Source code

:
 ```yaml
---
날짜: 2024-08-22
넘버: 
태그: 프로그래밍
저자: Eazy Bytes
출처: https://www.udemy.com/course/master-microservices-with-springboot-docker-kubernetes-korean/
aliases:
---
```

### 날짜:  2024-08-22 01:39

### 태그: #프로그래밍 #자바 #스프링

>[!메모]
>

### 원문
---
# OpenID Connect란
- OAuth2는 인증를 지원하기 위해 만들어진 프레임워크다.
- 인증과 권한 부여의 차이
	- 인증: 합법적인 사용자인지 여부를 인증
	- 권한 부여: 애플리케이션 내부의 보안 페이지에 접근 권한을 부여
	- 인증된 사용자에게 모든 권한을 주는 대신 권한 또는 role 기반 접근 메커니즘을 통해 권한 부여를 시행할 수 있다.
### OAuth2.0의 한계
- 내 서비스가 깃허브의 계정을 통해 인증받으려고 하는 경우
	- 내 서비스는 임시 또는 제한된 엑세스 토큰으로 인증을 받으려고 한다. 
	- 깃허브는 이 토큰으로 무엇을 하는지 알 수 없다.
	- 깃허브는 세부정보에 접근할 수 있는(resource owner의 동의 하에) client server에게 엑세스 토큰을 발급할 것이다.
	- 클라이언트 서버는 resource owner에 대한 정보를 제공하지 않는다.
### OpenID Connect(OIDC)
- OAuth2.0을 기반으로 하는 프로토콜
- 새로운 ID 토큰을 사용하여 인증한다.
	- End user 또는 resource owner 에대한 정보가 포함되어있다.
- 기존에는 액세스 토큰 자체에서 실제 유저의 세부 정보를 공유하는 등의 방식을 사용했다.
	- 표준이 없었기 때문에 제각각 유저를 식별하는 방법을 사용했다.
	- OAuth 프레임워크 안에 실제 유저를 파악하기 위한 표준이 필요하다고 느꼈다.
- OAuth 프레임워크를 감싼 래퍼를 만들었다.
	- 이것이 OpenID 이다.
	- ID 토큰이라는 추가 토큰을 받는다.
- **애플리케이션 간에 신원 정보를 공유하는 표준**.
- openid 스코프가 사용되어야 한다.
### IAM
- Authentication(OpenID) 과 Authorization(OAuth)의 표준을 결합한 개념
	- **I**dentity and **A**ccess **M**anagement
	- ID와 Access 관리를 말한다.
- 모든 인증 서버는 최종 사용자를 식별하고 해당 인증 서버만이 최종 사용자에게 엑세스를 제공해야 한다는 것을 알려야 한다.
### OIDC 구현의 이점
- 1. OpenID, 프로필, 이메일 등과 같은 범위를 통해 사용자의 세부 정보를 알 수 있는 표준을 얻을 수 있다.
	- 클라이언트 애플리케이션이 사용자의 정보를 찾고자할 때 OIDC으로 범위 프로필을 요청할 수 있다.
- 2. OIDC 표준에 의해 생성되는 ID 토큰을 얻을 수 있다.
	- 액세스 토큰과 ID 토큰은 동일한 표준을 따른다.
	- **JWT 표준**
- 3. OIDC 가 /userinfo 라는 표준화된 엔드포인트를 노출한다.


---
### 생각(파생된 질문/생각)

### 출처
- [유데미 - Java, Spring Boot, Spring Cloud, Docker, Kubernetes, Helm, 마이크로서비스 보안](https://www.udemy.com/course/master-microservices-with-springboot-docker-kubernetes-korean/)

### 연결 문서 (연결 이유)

### What the task requires:
Among the lines above, find those with the string "master" and copy them.

### Response to this exercise:
출처: https://www.udemy.com/course/master-microservices-with-springboot-docker-kubernetes-korean/
- [유데미 - Java, Spring Boot, Spring Cloud, Docker, Kubernetes, Helm, 마이크로서비스 보안](https://www.udemy.com/course/master-microservices-with-springboot-docker-kubernetes-korean/)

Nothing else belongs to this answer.